A MAD Caver coming out of Hinatuan Cave

Cave diving

is a type of technical diving in which specialized equipment is used to enable the exploration of caves which are at least partially filled with water. In the United Kingdom it is an extension of the more common sport of caving, and in the United States an extension of the more common sport of SCUBA diving. Compared to caving and SCUBA diving, there are relatively few practitioners of cave diving. This is due in part to the specialized equipment (such as rebreathers, diver propulsion vehicles and dry suits) and skill sets required, and in part because of the high potential risks, including decompression sickness and drowning.

Despite these risks, water-filled caves attract SCUBA divers, cavers, and speleologists due to their often unexplored nature, and present divers with a technical diving challenge. Caves often have a wide range of unique physical features (such as stalactites, stalagmites and otherspeleothems), and can contain unique fauna (including trogloxenes, troglophiles and troglobites) not found elsewhere.

Hazards

Cave diving is one of the most challenging and potentially dangerous kinds of diving or caving and presents many hazards. Cave diving is a form of penetration diving, meaning that in an emergency a diver cannot swim vertically to the surface due to the cave’s ceilings, and so must swim horizontally or diagonally to escape. The underwater navigation through the cave system may be difficult and exit routes may be at considerable distance, requiring the diver to have sufficient breathing gas to make the journey. The dive may also be deep, resulting in potential deep diving risks.
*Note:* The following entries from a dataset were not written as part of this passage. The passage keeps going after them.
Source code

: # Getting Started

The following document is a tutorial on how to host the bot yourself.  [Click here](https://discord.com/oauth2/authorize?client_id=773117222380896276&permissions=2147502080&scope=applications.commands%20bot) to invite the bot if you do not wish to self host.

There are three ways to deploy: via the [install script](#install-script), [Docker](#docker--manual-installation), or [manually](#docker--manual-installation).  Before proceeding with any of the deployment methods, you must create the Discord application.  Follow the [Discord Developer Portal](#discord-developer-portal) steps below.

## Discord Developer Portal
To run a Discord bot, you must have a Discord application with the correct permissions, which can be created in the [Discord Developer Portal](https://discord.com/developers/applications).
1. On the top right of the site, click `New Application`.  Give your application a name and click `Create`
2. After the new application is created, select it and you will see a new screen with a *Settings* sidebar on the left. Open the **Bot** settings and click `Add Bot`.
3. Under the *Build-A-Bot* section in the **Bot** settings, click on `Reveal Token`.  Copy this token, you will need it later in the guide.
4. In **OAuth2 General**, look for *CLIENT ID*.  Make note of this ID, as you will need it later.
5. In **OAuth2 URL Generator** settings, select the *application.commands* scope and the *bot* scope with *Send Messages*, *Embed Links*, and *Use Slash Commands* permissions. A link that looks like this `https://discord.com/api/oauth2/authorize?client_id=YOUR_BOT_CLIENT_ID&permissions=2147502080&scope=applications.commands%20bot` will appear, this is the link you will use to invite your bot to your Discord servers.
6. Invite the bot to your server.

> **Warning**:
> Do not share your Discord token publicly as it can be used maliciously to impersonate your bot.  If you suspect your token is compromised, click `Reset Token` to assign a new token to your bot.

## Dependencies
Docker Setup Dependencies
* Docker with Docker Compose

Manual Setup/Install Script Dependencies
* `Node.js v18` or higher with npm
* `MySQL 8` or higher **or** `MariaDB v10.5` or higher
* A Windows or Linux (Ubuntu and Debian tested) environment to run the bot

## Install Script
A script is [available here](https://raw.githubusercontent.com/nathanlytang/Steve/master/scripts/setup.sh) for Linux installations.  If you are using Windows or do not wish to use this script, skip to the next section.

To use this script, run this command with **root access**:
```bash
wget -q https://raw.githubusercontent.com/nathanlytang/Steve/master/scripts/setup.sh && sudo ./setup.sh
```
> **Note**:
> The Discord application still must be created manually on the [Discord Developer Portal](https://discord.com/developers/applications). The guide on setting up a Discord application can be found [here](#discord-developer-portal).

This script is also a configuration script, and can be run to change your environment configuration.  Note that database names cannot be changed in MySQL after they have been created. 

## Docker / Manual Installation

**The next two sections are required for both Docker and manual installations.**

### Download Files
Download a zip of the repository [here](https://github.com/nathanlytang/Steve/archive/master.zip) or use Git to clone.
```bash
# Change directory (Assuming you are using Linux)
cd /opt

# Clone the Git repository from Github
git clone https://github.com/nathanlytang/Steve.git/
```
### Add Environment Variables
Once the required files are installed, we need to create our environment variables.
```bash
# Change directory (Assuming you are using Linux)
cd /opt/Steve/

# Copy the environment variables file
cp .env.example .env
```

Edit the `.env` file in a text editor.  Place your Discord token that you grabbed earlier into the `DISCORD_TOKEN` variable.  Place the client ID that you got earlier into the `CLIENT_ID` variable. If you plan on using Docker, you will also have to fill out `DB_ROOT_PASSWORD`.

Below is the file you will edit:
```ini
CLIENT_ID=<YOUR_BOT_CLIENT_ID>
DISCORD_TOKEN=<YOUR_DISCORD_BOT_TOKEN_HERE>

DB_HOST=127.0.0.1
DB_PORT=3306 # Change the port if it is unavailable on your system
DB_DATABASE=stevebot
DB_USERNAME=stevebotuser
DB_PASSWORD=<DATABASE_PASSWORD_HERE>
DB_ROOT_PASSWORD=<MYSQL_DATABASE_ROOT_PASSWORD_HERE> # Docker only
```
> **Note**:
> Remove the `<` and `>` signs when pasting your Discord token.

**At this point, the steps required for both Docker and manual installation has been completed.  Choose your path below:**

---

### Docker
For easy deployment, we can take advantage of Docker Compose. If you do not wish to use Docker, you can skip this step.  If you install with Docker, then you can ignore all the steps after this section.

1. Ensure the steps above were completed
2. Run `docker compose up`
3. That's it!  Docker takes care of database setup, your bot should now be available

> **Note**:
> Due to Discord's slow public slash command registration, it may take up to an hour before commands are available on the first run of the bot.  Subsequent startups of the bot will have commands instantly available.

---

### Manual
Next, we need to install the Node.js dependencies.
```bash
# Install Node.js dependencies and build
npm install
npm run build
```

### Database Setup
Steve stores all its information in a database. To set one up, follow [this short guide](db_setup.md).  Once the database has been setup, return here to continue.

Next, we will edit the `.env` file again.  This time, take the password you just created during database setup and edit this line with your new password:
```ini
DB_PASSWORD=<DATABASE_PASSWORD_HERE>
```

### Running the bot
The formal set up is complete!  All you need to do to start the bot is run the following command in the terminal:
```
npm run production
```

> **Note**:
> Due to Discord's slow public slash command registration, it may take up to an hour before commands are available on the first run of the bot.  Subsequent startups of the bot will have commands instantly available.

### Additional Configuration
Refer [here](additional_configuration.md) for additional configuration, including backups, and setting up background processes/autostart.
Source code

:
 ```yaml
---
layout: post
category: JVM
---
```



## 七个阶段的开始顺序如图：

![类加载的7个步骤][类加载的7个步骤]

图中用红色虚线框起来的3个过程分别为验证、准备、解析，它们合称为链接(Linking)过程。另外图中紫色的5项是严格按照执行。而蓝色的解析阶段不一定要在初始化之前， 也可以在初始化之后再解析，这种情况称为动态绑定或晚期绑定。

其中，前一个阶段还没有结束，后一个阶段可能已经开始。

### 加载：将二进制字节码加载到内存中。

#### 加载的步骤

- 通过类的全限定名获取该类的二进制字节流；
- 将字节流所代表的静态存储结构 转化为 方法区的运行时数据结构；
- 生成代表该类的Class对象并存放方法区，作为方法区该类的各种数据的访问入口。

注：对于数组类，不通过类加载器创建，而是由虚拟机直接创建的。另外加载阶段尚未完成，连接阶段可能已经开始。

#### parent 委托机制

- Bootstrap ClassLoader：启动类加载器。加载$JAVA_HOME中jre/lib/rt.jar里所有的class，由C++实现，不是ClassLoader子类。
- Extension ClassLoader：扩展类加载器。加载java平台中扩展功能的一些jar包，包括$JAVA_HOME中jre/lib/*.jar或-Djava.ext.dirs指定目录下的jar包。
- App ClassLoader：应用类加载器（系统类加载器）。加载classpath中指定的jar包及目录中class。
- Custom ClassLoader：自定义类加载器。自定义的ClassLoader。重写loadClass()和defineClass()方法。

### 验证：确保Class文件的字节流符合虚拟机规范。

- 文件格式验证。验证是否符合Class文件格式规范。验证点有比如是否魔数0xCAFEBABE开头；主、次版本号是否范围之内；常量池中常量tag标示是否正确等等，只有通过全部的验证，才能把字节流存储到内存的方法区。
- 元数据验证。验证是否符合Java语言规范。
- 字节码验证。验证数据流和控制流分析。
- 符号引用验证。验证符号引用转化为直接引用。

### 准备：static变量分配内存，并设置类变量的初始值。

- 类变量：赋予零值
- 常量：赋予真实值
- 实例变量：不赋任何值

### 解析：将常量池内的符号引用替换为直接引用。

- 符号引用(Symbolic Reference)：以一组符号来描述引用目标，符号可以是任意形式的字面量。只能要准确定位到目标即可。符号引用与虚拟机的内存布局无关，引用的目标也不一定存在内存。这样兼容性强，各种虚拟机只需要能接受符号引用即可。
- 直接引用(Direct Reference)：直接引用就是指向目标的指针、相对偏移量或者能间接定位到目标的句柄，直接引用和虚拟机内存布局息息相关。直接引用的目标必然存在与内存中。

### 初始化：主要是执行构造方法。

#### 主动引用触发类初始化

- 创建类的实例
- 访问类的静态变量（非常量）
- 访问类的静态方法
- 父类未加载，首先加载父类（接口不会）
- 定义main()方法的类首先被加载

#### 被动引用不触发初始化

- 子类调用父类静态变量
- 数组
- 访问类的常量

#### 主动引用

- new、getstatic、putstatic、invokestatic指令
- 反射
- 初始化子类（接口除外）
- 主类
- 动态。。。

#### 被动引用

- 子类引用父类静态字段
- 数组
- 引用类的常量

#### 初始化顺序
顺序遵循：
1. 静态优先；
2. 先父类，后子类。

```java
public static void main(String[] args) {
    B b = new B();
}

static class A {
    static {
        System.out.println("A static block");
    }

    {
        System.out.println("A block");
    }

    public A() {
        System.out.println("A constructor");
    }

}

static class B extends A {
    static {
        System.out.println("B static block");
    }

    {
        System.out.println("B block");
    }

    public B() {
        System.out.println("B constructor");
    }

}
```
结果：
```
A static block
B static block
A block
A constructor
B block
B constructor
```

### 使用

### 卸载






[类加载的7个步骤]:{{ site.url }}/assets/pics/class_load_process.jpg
Visibility can vary from nearly unlimited to low, or non-existent, and can go from one extreme to the other in a single dive. While a less-intensive kind of diving called cavern diving does not take divers beyond the reach of natural light, true cave diving can involve penetrations of many thousands of feet, well beyond the reach of sunlight. The level of darkness experienced creates an environment impossible to see in without an artificial form of light. Caves often contain sand, mud, clay, silt, or other sediment that can further reduce underwater visibility in seconds when stirred up.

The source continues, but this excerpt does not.